Let $\mathcal{L}$ be the second-order linear differential operator
$$\mathcal{L}=p_0(x)\frac{d^2}{dx^2}+p_1(x)\frac{d}{dx}+p_2(x)$$
which acts on a function $u(x)$ as
\begin{equation}\label{eq:ldo}\mathcal{L}u(x)=p_0(x)\frac{d^2u(x)}{dx^2}+p_1(x)\frac{du(x)}{dx}+p_2(x)u(x).\end{equation}

Define an adjoint operator $\bar{\mathcal{L}}$ by
\begin{align*}
\bar{\mathcal{L}}&:=\frac{d^2}{dx^2}[p_0u]-\frac{d}{dx}[p_1u]+p_2u\\
&=p_0\frac{d^2u}{dx^2}+(2p_0^\prime-p_1)\frac{du}{dx}+(p_0^{\prime\prime}-p_1^\prime+p_2)u.
\end{align*}
If $\mathcal{L}=\bar{\mathcal{L}}$, $\mathcal{L}$ is said to be self-adjoint. One can immediately see that $\mathcal{L}=\bar{\mathcal{L}}$ if and only if \begin{equation}\label{eq:self-adjoint}p_0^\prime=p_1.\end{equation} Let $p(x)=p_0(x)$ and $q(x)=p_2(x)$. Then
\begin{align*}
\mathcal{L}=\bar{\mathcal{L}}&=p\frac{d^2u}{dx^2}+\frac{dp}{dx}\frac{du}{dx}+qu\\
&=\frac{d}{dx}\left[p(x)\frac{du(x)}{dx}\right]+qu(x).
\end{align*}
Note that one can transform a non-self-adjoint 2nd-order linear differential operator to a self-adjoint one. The idea is similar to that of finding a integrating factor to transform a non-separable first-order linear differential equation to a separable one.
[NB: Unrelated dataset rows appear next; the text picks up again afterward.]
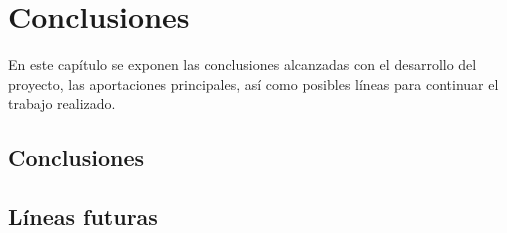 \chapter{Conclusiones}\label{cap.conclusiones}
En este capítulo se exponen las conclusiones alcanzadas con el desarrollo del proyecto, las aportaciones principales, así como posibles líneas para continuar el trabajo realizado.

\section{Conclusiones}

\section{Líneas futuras}
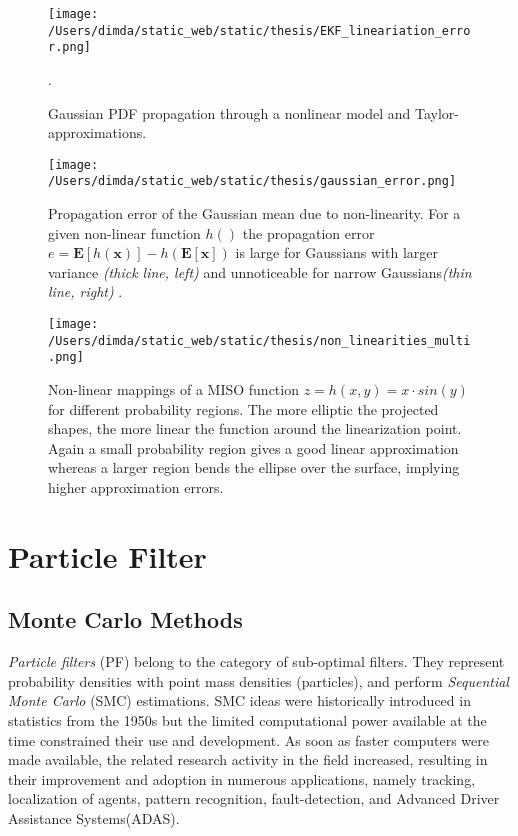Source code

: \begin{figure}[H]
	\centering
	\texttt{[image: /Users/dimda/static\_web/static/thesis/EKF\_lineariation\_error.png]}
	\caption{Gaussian PDF propagation through a nonlinear model and Taylor-approximations\cite{Thrun2005}.}.
	\label{fig:taylor_approximation}
\end{figure}


\begin{figure}[H]
	\centering
	\texttt{[image: /Users/dimda/static\_web/static/thesis/gaussian\_error.png]}
	
	\caption{Propagation error  of the Gaussian mean due to non-linearity. For a given non-linear function $h()$ the propagation error $e=\mathbf{E}[h(\mathbf{x})]-h(\mathbf{E}[\mathbf{x}])$ is large for Gaussians with larger variance \textit{(thick line, left)} and unnoticeable for narrow Gaussians\textit{(thin line, right)} \cite{Sola2011}.}
		
	\label{fig:taylor_approximation2}
\end{figure}


\begin{figure}[H]
	\centering
	\texttt{[image: /Users/dimda/static\_web/static/thesis/non\_linearities\_multi.png]}
	\caption{Non-linear mappings of a MISO function $z=h(x,y) = x \cdot sin(y)$ for different probability regions. The more elliptic the projected shapes, the more linear the function around the linearization point. Again a small probability region gives a good linear approximation whereas a larger region bends the ellipse over the surface, implying higher approximation errors\cite{Sola2011}.}
	\label{fig:nonlinearitiesmulti}
\end{figure}

\section{Particle Filter}
\subsection{Monte Carlo Methods}
\emph{Particle filters} (PF) belong to the category of sub-optimal filters. They represent probability densities with point mass densities (particles), and perform \emph{Sequential Monte Carlo} (SMC) estimations. SMC ideas were historically introduced in statistics from the 1950s but the limited computational power available at the time constrained their use and development. As soon as faster computers were made available, the related research activity in the field increased, resulting in their improvement and adoption in numerous applications, namely tracking, localization of agents, pattern recognition, fault-detection, and Advanced Driver Assistance Systems(ADAS). 

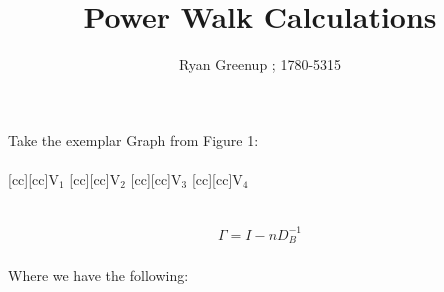 \documentclass[12 pt]{article}
\title{\color{coltit} \Huge Power Walk Calculations}
\author{Ryan Greenup ; 1780-5315}
\begin{document}
\maketitle

Take the exemplar Graph from Figure 1:
\ \\
\ \\
[cc][cc]{$\mathrm{V}_1$}
[cc][cc]{$\mathrm{V}_2$}
[cc][cc]{$\mathrm{V}_3$}
[cc][cc]{$\mathrm{V}_4$}

\ \\

$$
\begin{aligned}
    \Gamma =  I - n D^{- 1}_B \\
\end{aligned}
$$

Where we have the following:
\end{document}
Suppose that \eqref{eq:ldo} is not self-adjoint, i.e. $p_1\ne p_0’$. Multiply $\mathcal{L}$ by $\frac{f(x)}{p_0(x)}$. Then
$$\mathcal{L}’:=\frac{f}{p_0}\mathcal{L}=f\frac{d^2u}{dx^2}+f\frac{p_1}{p_0}\frac{du}{dx}+f\frac{p_2}{p_0}u.$$
Suppose $\mathcal{L}’$ is self-adjoint. Then by \eqref{eq:self-adjoint}
$$f’=f\frac{p_1}{p_0}.$$
That is,
$$f(x)=\exp\left[\int^x\frac{p_(t)}{p_0(t)}dt\right].$$
If $p_1=p_0’$, then
\begin{align*}
\frac{f(x)}{p_0}&=\frac{1}{p_0}\exp\left[\int^x\frac{p_1}{p_0}dt\right]\\
&=\frac{1}{p_0}\exp\left[\int^x\frac{p_0^\prime}{p_0}dt\right]\\
&=\frac{1}{p_0}\exp(\ln p_0(x))\\
&=\frac{1}{p_0(x)}\cdot p_0\\
&=1
\end{align*}
i.e. $f(x)=p_0(x)$ as expected.

Eigenfunctions, Eigenvalues

From separation of variables or directly from a physical problem, we have second-order linear differential equation of the form
\begin{equation}\label{eq:sl}\mathcal{L}u(x)+\lambda w(x)u(x)=0,\end{equation}
where $\lambda$ is a constant and $w(x)>0$ is a function called a density or weighting function. The constant $\lambda$ is called an eigenvalue and $u(x)$ is called an eigenfunction.

Example. [Schrödinger Equation]

The Schrödinger equation
$$H\psi=E\psi$$
is of the form \eqref{eq:sl}. Recall that $H$ is the Hamiltonian operator
$$H=-\frac{\hbar^2}{2m}\frac{d^2}{dx^2}+V(x)$$
where $V(x)$ is a potential. So $H$ is a second-order linear differential operator. The weight function $w(x)=-1$ and $E$ is energy as an eigenvalue. Clearly Schrödinger equation is self-adjoint.

Example. [Legendre’s Equations]

Legendre’s equation
$$(1-x^2)y^{\prime\prime}-2xy’+n(n+1)y=0$$ is of the form \eqref{eq:sl}, where $\mathcal{L}y=(1-x^2)y^{\prime\prime}-2xy’$, $w(x)=1$, and $\lambda=n(n+1)$. Since $p_0^\prime=-2x=p_1$, Legendre’s equations are self-adjoint.